36. A Bíblia não suporta em nada o conceito de superioridade natural do sexo masculino sobre o sexo feminino. Apesar das suas diferenças, os dois sexos gozam de uma implícita igualdade. Como escreveu João Paulo II na Familiaris consortio: “Quanto à mulher, é preciso notar, antes de mais, a sua igual dignidade e responsabilidade em relação ao Homem. Tal igualdade encontra uma forma singular de realização na doação recíproca de si entre os esposos e deles próprios aos filhos, doação que é específica do matrimónio e d família. […] Ao criar o Homem «Homem e mulher», Deus dá a dignidade pessoal de igual modo ao Homem e à mulher, ao enriquecê-los com os direitos inalienáveis e com as responsabilidades próprias da pessoa humana” (N. 22).
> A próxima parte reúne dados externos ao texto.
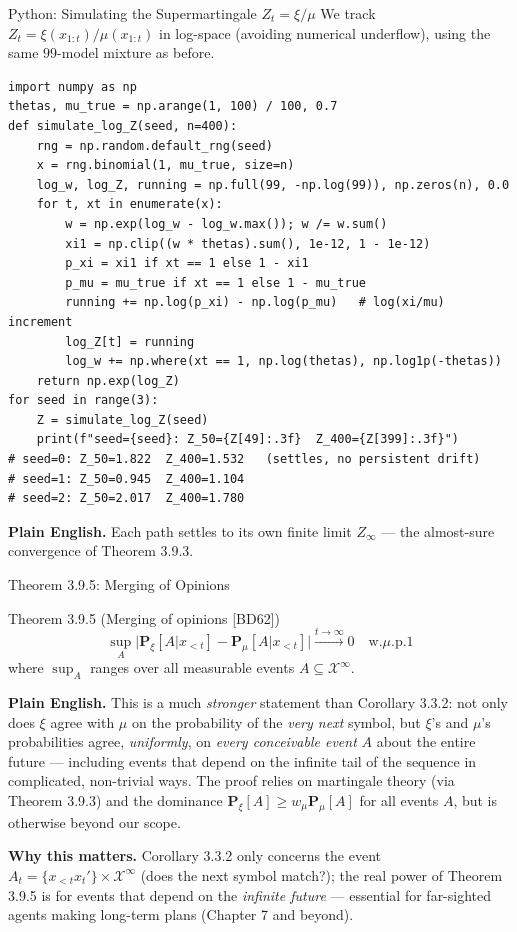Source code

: \documentclass[aspectratio=169,10pt]{beamer}
\newcommand{\X}{\mathcal{X}}
\begin{document}
\begin{frame}[fragile]{Python: Simulating the Supermartingale $Z_t=\xi/\mu$}
  We track $Z_t=\xi(x_{1:t})/\mu(x_{1:t})$ in log-space (avoiding numerical
  underflow), using the same $99$-model mixture as before.
\begin{lstlisting}
import numpy as np
thetas, mu_true = np.arange(1, 100) / 100, 0.7
def simulate_log_Z(seed, n=400):
    rng = np.random.default_rng(seed)
    x = rng.binomial(1, mu_true, size=n)
    log_w, log_Z, running = np.full(99, -np.log(99)), np.zeros(n), 0.0
    for t, xt in enumerate(x):
        w = np.exp(log_w - log_w.max()); w /= w.sum()
        xi1 = np.clip((w * thetas).sum(), 1e-12, 1 - 1e-12)
        p_xi = xi1 if xt == 1 else 1 - xi1
        p_mu = mu_true if xt == 1 else 1 - mu_true
        running += np.log(p_xi) - np.log(p_mu)   # log(xi/mu) increment
        log_Z[t] = running
        log_w += np.where(xt == 1, np.log(thetas), np.log1p(-thetas))
    return np.exp(log_Z)
for seed in range(3):
    Z = simulate_log_Z(seed)
    print(f"seed={seed}: Z_50={Z[49]:.3f}  Z_400={Z[399]:.3f}")
# seed=0: Z_50=1.822  Z_400=1.532   (settles, no persistent drift)
# seed=1: Z_50=0.945  Z_400=1.104
# seed=2: Z_50=2.017  Z_400=1.780
\end{lstlisting}
  \textbf{Plain English.} Each path settles to its own finite limit
  $Z_\infty$ --- the almost-sure convergence of Theorem 3.9.3.
\end{frame}

\begin{frame}{Theorem 3.9.5: Merging of Opinions}
  \begin{block}{Theorem 3.9.5 (Merging of opinions [BD62])}
    \[
      \sup_A \big|\mathbf{P}_\xi[A|x_{<t}] - \mathbf{P}_\mu[A|x_{<t}]\big| \xrightarrow{t\to\infty} 0 \quad \text{w.}\mu\text{.p.1}
    \]
    where $\sup_A$ ranges over all measurable events $A\subseteq\X^\infty$.
  \end{block}
  \textbf{Plain English.} This is a much \emph{stronger} statement than
  Corollary 3.3.2: not only does $\xi$ agree with $\mu$ on the probability of
  the \emph{very next} symbol, but $\xi$'s and $\mu$'s probabilities agree,
  \emph{uniformly}, on \emph{every conceivable event} $A$ about the entire
  future --- including events that depend on the infinite tail of the
  sequence in complicated, non-trivial ways. The proof relies on martingale
  theory (via Theorem 3.9.3) and the dominance
  $\mathbf{P}_\xi[A]\ge w_\mu\mathbf{P}_\mu[A]$ for all events $A$, but is
  otherwise beyond our scope.

  \vspace{2mm}
  \textbf{Why this matters.} Corollary 3.3.2 only concerns the event
  $A_t=\{x_{<t}x_t'\}\times\X^\infty$ (does the next symbol match?); the real
  power of Theorem 3.9.5 is for events that depend on the \emph{infinite
  future} --- essential for far-sighted agents making long-term plans
  (Chapter 7 and beyond).
\end{frame}
\end{document}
Homem e mulher são igualmente criados à imagem de Deus. Homem e mulher são pessoas, dotadas de inteligência e vontade, capazes de orientar a própria vida no exercício da liberdade. Mas cada um fá-lo do modo próprio e peculiar da sua identidade sexual, de modo que a tradição cristã pode falar de reciprocidade e complementaridade. Estes termos, que ultimamente se tornaram de certo modo contorversos, são no entanto úteis para afirmar que o Homem e a mulher têm necessidade um do outro para alcançar uma plenitude de vida.

37. Sem dúvida, a amizade original entre o Homem e a mulher foi seriamente comprometida pelo pecado. Através do milagre realizado nas bodas de Caná (cf. Jo 2,1ss), Nosso Senhor Jesus Cristo mostra que veio restaurar a harmonia querida por Deus na criação do Homem e da mulher.

38. A imagem de Deus, que se deve encontrar na natureza da pessoa humana como tal, pode realizar-se de modo especial na união e
ntre os seres humanos. Como tal união tem por meta a perfeição do amor divino, a tradição cristã sempre afirmou o valor da virgindade e do celibato, que promovem relações de casta amizade entre pessoas humanas e são, ao mesmo tempo, sinal da realização escatológica de todo o amor criado no Amor incriado da Bem-aventurada Trindade. Justamente a esse propósito o Concílio Vaticano II esboçou uma analogia entre a comunhão das Pessoas divinas entre si e aquela que os seres humanos são chamados a formar aqui na terra (cf. GS 24).

39. Se é indubitavelmente verdade que a união entre os seres humanos pode efectuar-se de muitos modos, a teologia católica hoje afirma que o matrimónio constitui uma forma elevada de comunhão entre as pessoas humanas e uma das maiores analogias da vida trinitária. Quando um Homem e uma mulher unem os seus corpos e espíritos em atitude de total abertura e doação de si, formam uma nova imagem de Deus. A união deles numa só carne não corresponde simplesmente a uma necessidade biológica, mas à intenção do Criador que os leva a compartilhar a felicidade de serem criados à sua imagem. A tradição católica fala do matrimónio como um eminente caminho de santidade. “Deus é amor e vive em Si mesmo um mistério de comunhão pessoal de amor. Ao criar a humanidade do Homem e da mulher à sua imagem […], Deus inscreveu nela a vocação ao amor e à comunhão e, portanto, a capacidade e a responsabilidade correspondentes” (CdIC 2331). O Concílio Vaticano II também frisou o significado profundo do matrimónio: “… os cônjuges cristãos, em virtude do sacramento do Matrimónio, com que significam e participam o mistério da unidade do amor fecundo entre Cristo e sua Igreja” (cf. Ef 5,32); auxiliam-se mutuamente para a santidade, pela vida conjugal e pela procriação e educação dos filhos” (LG 11; cf. GS 48).